■ TASK ■
Retype all entries exactly, skipping pictures.

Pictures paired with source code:

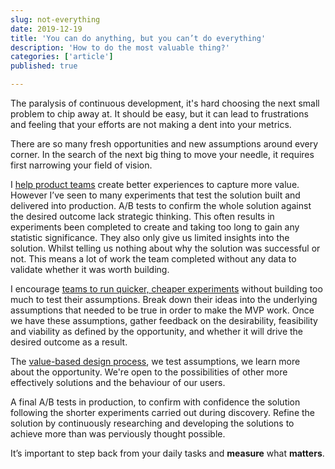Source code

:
 ```yaml
---
slug: not-everything
date: 2019-12-19
title: 'You can do anything, but you can’t do everything'
description: 'How to do the most valuable thing?'
categories: ['article']
published: true

---
```


The paralysis of continuous development, it's hard choosing the next small problem to chip away at. It should be easy, but it can lead to frustrations and feeling that your efforts are not making a dent into your metrics. 

There are so many fresh opportunities and new assumptions around every corner. In the search of the next big thing to move your needle, it requires first narrowing your field of vision. 

I [help product teams](https://rsimms.com/) create better experiences to capture more value. However I’ve seen to many experiments that test the solution built and delivered into production. A/B tests to confirm the whole solution against the desired outcome lack strategic thinking. This often results in experiments been completed to create and taking too long to gain any statistic significance. They also only give us limited insights into the solution. Whilst telling us nothing about why the solution was successful or not. This means a lot of work the team completed without any data to validate whether it was worth building.

I encourage [teams to run quicker, cheaper experiments](https://rsimms.com/horses-for-courses) without building too much to test their assumptions. Break down their ideas into the underlying assumptions that needed to be true in order to make the MVP work. Once we have these assumptions, gather feedback on the desirability, feasibility and viability as defined by the opportunity, and whether it will drive the desired outcome as a result. 

The [value-based design process](https://rsimms.com/reuleaux-triangle), we test assumptions, we learn more about the opportunity. We're open to the possibilities of other more effectively solutions and the behaviour of our users.

A final A/B tests in production, to confirm with confidence the solution following the shorter experiments carried out during discovery. Refine the solution by continuously researching and developing the solutions to achieve more than was perviously thought possible. 

It’s important to step back from your daily tasks and **measure** what **matters**.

■ OUTPUT BELOW ■
Source code

:
 ```yaml
---
slug: not-everything
date: 2019-12-19
title: 'You can do anything, but you can’t do everything'
description: 'How to do the most valuable thing?'
categories: ['article']
published: true

---
```


The paralysis of continuous development, it's hard choosing the next small problem to chip away at. It should be easy, but it can lead to frustrations and feeling that your efforts are not making a dent into your metrics. 

There are so many fresh opportunities and new assumptions around every corner. In the search of the next big thing to move your needle, it requires first narrowing your field of vision. 

I [help product teams](https://rsimms.com/) create better experiences to capture more value. However I’ve seen to many experiments that test the solution built and delivered into production. A/B tests to confirm the whole solution against the desired outcome lack strategic thinking. This often results in experiments been completed to create and taking too long to gain any statistic significance. They also only give us limited insights into the solution. Whilst telling us nothing about why the solution was successful or not. This means a lot of work the team completed without any data to validate whether it was worth building.

I encourage [teams to run quicker, cheaper experiments](https://rsimms.com/horses-for-courses) without building too much to test their assumptions. Break down their ideas into the underlying assumptions that needed to be true in order to make the MVP work. Once we have these assumptions, gather feedback on the desirability, feasibility and viability as defined by the opportunity, and whether it will drive the desired outcome as a result. 

The [value-based design process](https://rsimms.com/reuleaux-triangle), we test assumptions, we learn more about the opportunity. We're open to the possibilities of other more effectively solutions and the behaviour of our users.

A final A/B tests in production, to confirm with confidence the solution following the shorter experiments carried out during discovery. Refine the solution by continuously researching and developing the solutions to achieve more than was perviously thought possible. 

It’s important to step back from your daily tasks and **measure** what **matters**.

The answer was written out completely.